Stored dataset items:

* * * * * * * * *

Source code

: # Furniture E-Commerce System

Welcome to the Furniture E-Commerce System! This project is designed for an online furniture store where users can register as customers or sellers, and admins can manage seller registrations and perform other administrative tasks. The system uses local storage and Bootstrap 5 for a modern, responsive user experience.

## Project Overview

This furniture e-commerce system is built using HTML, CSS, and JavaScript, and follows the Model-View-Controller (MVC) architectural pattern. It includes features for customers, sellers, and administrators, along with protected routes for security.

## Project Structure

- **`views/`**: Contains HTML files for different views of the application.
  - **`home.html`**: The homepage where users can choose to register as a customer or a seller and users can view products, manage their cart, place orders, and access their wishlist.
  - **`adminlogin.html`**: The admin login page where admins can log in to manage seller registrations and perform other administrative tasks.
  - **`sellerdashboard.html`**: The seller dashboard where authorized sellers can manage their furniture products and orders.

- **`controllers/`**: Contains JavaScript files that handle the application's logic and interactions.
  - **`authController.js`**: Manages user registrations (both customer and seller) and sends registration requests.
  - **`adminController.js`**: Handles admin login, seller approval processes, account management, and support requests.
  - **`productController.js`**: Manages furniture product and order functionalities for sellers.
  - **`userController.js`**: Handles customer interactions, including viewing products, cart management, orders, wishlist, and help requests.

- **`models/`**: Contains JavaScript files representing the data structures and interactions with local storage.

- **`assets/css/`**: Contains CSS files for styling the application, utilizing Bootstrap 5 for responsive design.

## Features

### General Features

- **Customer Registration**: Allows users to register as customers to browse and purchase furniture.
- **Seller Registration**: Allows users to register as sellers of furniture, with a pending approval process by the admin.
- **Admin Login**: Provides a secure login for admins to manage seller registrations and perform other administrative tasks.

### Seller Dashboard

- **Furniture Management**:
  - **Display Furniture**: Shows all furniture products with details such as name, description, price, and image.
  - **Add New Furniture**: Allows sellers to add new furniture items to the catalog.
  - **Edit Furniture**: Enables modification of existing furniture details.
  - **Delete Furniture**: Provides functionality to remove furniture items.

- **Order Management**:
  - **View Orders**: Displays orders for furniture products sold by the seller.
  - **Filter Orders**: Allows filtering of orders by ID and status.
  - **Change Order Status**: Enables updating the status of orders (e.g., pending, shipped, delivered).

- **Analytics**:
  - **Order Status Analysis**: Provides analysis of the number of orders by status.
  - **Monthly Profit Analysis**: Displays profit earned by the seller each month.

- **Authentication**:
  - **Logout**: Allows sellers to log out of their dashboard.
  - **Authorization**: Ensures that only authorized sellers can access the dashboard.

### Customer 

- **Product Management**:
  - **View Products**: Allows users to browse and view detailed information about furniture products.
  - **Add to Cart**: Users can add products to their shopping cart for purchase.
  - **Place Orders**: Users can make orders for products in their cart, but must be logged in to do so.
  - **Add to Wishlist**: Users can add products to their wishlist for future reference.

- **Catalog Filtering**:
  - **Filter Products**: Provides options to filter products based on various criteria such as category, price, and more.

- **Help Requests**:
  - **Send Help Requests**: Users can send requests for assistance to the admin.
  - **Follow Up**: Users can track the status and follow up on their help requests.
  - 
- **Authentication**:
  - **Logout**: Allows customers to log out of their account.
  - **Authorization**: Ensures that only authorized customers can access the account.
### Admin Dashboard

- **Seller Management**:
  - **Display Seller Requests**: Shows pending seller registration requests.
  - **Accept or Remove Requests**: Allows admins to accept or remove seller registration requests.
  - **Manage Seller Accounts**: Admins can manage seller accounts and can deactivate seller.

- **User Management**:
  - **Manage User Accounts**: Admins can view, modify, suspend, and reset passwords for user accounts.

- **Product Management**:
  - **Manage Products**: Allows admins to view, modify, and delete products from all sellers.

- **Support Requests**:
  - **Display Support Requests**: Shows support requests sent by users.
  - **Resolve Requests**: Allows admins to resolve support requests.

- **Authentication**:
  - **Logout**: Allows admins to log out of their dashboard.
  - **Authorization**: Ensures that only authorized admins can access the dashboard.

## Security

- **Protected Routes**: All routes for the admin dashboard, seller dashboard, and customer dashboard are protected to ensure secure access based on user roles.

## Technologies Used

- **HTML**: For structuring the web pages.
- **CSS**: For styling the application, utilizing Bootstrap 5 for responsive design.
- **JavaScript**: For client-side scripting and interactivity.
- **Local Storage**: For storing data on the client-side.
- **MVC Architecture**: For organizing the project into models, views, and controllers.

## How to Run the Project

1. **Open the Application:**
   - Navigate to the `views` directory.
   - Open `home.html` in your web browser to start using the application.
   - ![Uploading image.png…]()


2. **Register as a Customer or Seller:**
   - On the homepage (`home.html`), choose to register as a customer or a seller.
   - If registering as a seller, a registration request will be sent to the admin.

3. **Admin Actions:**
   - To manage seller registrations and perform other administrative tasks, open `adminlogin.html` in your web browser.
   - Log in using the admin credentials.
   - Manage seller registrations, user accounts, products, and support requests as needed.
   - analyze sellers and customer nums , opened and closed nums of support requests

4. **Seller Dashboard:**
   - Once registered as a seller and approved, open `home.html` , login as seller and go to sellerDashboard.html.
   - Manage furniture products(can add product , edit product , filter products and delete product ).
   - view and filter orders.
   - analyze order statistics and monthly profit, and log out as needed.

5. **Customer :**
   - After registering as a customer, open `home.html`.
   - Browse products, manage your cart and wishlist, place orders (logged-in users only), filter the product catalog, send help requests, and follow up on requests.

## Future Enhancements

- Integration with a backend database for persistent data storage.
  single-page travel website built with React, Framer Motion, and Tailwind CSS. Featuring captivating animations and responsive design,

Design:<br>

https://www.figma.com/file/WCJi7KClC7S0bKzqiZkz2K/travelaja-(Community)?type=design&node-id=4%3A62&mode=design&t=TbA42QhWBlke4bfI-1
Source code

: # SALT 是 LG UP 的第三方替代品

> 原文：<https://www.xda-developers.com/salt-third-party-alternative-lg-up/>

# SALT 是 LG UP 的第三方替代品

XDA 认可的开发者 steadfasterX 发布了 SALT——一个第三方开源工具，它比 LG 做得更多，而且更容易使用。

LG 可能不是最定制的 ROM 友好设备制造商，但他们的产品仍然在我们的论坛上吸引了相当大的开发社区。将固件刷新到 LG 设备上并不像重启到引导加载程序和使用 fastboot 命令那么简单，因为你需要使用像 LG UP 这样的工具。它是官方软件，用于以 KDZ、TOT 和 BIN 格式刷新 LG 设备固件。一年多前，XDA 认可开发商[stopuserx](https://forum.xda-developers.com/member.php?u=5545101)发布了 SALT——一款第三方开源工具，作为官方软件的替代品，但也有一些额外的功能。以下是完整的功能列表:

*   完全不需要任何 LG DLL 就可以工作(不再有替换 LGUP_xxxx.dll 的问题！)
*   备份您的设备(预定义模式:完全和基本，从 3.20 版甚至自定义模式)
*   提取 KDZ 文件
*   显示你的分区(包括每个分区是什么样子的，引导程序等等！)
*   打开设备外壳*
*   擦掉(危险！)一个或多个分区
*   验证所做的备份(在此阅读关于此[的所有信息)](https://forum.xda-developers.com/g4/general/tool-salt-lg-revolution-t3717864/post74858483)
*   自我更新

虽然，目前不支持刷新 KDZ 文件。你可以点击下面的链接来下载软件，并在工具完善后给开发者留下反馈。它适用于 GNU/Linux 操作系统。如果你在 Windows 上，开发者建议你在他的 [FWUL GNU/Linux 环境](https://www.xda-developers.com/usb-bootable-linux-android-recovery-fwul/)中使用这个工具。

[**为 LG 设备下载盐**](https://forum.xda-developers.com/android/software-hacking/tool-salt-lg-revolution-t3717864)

* * * * * * * * *

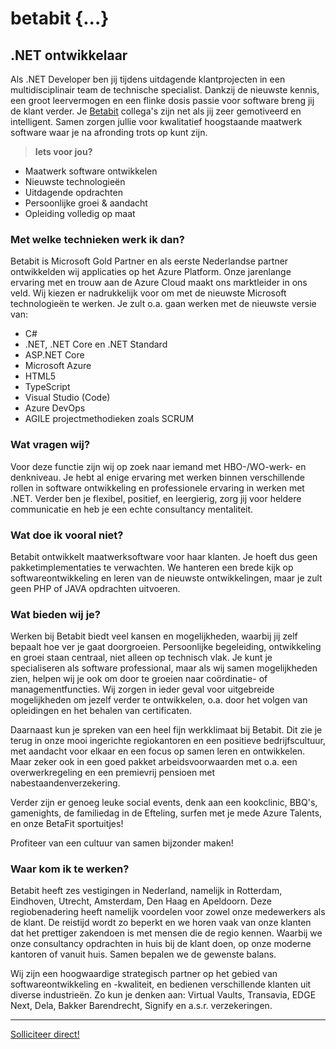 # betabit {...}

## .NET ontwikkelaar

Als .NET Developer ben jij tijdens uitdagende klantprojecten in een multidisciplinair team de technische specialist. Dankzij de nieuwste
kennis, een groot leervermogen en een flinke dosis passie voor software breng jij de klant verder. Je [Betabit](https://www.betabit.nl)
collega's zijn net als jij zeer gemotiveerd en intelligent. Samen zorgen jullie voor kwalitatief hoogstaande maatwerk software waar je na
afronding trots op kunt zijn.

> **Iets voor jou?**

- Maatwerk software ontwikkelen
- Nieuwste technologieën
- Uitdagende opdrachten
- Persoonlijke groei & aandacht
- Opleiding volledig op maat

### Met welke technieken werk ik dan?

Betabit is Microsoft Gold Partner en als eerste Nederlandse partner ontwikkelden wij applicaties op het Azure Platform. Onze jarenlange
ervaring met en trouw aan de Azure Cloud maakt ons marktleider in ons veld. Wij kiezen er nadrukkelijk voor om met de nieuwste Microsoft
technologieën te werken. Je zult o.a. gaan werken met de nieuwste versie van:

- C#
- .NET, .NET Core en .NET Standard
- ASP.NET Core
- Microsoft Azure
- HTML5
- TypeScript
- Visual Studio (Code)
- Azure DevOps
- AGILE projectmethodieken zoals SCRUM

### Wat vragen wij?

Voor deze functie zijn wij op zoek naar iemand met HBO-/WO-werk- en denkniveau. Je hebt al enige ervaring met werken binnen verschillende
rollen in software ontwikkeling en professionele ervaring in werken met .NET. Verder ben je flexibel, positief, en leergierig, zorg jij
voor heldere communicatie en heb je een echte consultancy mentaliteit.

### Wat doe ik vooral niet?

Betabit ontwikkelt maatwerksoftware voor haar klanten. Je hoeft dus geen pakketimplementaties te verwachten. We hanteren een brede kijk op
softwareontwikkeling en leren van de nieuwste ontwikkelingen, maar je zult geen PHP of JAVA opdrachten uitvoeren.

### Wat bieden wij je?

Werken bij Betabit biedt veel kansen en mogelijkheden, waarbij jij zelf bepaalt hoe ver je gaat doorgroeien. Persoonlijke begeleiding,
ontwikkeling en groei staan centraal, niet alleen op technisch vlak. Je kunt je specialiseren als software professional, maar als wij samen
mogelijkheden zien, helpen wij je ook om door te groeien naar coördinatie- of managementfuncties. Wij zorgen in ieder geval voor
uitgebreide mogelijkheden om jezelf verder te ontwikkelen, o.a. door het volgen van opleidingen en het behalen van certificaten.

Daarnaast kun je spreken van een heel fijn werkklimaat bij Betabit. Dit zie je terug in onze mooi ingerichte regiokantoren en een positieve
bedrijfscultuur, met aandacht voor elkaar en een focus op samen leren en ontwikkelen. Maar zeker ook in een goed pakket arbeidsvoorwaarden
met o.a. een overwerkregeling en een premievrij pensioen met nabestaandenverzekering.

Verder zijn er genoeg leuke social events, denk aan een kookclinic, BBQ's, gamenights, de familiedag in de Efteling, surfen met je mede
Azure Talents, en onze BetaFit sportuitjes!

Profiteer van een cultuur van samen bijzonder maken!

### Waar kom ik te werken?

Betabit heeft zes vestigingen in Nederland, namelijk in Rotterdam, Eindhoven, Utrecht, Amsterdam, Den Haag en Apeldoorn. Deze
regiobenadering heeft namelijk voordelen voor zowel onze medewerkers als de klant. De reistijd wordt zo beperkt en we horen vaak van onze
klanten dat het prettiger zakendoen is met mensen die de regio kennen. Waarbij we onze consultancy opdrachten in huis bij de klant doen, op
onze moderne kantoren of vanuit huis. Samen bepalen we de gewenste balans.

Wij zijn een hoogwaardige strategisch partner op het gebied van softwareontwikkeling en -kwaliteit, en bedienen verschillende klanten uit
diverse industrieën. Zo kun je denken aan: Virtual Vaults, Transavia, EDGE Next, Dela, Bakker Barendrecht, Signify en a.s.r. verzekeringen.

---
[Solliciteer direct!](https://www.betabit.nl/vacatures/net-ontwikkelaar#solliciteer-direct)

* * * * * * * * *

Problem: The lines above from the one containing "## Features" through the one containing "- **Order Status" are to be set down exactly, and no others.

Answer to this exercise:
## Features

### General Features

- **Customer Registration**: Allows users to register as customers to browse and purchase furniture.
- **Seller Registration**: Allows users to register as sellers of furniture, with a pending approval process by the admin.
- **Admin Login**: Provides a secure login for admins to manage seller registrations and perform other administrative tasks.

### Seller Dashboard

- **Furniture Management**:
  - **Display Furniture**: Shows all furniture products with details such as name, description, price, and image.
  - **Add New Furniture**: Allows sellers to add new furniture items to the catalog.
  - **Edit Furniture**: Enables modification of existing furniture details.
  - **Delete Furniture**: Provides functionality to remove furniture items.

- **Order Management**:
  - **View Orders**: Displays orders for furniture products sold by the seller.
  - **Filter Orders**: Allows filtering of orders by ID and status.
  - **Change Order Status**: Enables updating the status of orders (e.g., pending, shipped, delivered).

- **Analytics**:
  - **Order Status Analysis**: Provides analysis of the number of orders by status.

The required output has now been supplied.